My Comments on:


Matthew Dennis

The Seneca Nation's Cigarette Fight With Congress 


original URL
http://www.hnn.us/articles/124169.html
later

http://www.hnn.us/articles/124169.html
(now forwards to)

http://hnn.us/article/the-seneca-nations-cigarette-fight-with-congress


HNN News at Home, before March 19, 2010

Andrew D. Todd

 a_d_todd@rowboats-sd-ca.com 

http://rowboats-sd-ca.com/




My Response:

(03/19/2010 10:44 AM)


Comparable Panics, Justification of Regulation.

Here is something I read something over twenty years ago, and my memory for details is a bit foggy, beyond what I included in my reading notes at the time:

Wolfgang,  Marvin, ed., _Studies in Homicide_, Harper and Row,  New York, 1967, esp. Garfinkel,  "Inter- and Intra- Racial Homicides"

The burden of  this chapter is that in the Jim Crow South,  the systematic inferiority of Blacks worked two ways. On the one hand, the  idea of a Black person's innocence was laughable, but on the other hand, it was equally laughable that the killing of a Black should be taken seriously.  The result was that Blacks who killed Blacks tended to get off lightly. Of course, this tended to encourage the development of a Black community dominated by the "tough guy," the borderline gangster. It was racist from the standpoint of the vast majority of Blacks who never killed anyone. This is a point that the Apartheid-era South African writer Alan Paton made in a larger way in  his classic _Cry the Beloved Country_. The case of Tommy Jemmy needs to be seen in that light.

In fairness to the Senecas, the fear of poisoning played a somewhat comparable role to witchcraft in Anglo-American society, circa 1800, one of the classic cases being that of  Eliza Fenning, an English servant  girl who was hanged for attempted murder in 1815 on thin  evidence, after a nonfatal food-poisoning episode, which probably had a strong element of group hysteria.  Chemistry was still in its infancy, and poisoning was not scientifically verifiable.  The balance of probabilities is that  the cause of the food  poisoning  was Ergotism (grain spoilage  leading to natural LSD production) or something like that.

http://www.exclassics.com/newgate/ng567.htm
http://www.exclassics.com/
http://en.wikipedia.org/wiki/Ergotism

Of course, poisoning accusations tended to be more narrowly focused than witchcraft accusations. The target was, in the nature of things, almost always a woman of inferior position. The suspicious death which led to the  Tommy Jemmy case would seem to have been "within the parameters" for an Anglo-American poisoning accusation.

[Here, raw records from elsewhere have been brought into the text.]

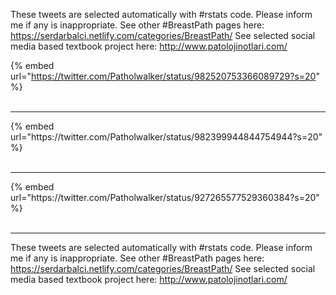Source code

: 

These tweets are selected automatically with #rstats code. Please inform me if any is inappropriate.
See other #BreastPath pages here: https://serdarbalci.netlify.com/categories/BreastPath/ 
See selected social media based textbook project here: http://www.patolojinotlari.com/

{% embed url="https://twitter.com/Patholwalker/status/982520753366089729?s=20" %}<br>
<br>
<hr>
{% embed url="https://twitter.com/Patholwalker/status/982399944844754944?s=20" %}<br>
<br>
<hr>
{% embed url="https://twitter.com/Patholwalker/status/927265577529360384?s=20" %}<br>
<br>
<hr>


These tweets are selected automatically with #rstats code. Please inform me if any is inappropriate.
See other #BreastPath pages here: https://serdarbalci.netlify.com/categories/BreastPath/ 
See selected social media based textbook project here: http://www.patolojinotlari.com/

The cigarette case is somewhat different from the Tommy Jemmy case. It doesn't stay "on the rez." The effect of Indian Gaming was practically to force every state and municipality in the United States to legalize gambling in order to get its share of the money. There is no reason to believe that the effect of Indian Cigarettes would be any different in its ultimate effect of forcing the rest of the United States to legalize the sale of cigarettes to children. It has been observed of heroin that "you have to work at being an addict," that the initial symptoms are not terribly  pleasurable. The same probably applies to tobacco.  If you get to the age of eighteen or twenty-one without starting smoking, you aren't very likely to start thereafter. The adult market is steadily dying off, or at least switching to  nicotine  gum or nicotine patches, which are not subject to restrictions on indoor smoking, and don't tend to set off fire alarms. The taxes on  tobacco are largely remitted for nicotine gum, with the legislative intent of steering people away from cigarettes, thus making nicotine gum the economy consumer's line of least resistance. With "plausible deniability," the tobacco industry  is intent on selling to children,  especially young girls,  who are considered an "underexploited market." However, tobacco advertising  is being relentlessly curtailed, and the states are gradually forcing sellers to collect actual identification when selling tobacco, and even to maintain records of who buys how much. The big tobacco companies are, perforce, looking overseas for  markets, especially in the Third World. The Senecas are still attempting  to  push more cigarettes onto the domestic market, which in practice means selling to children. Of course, the tribe's political  influence has proved  not to be so overwhelming after all. Conceivably, the Senecas may carry the  issue to the courts, but the courts are even less susceptible of political influence than the  legislature.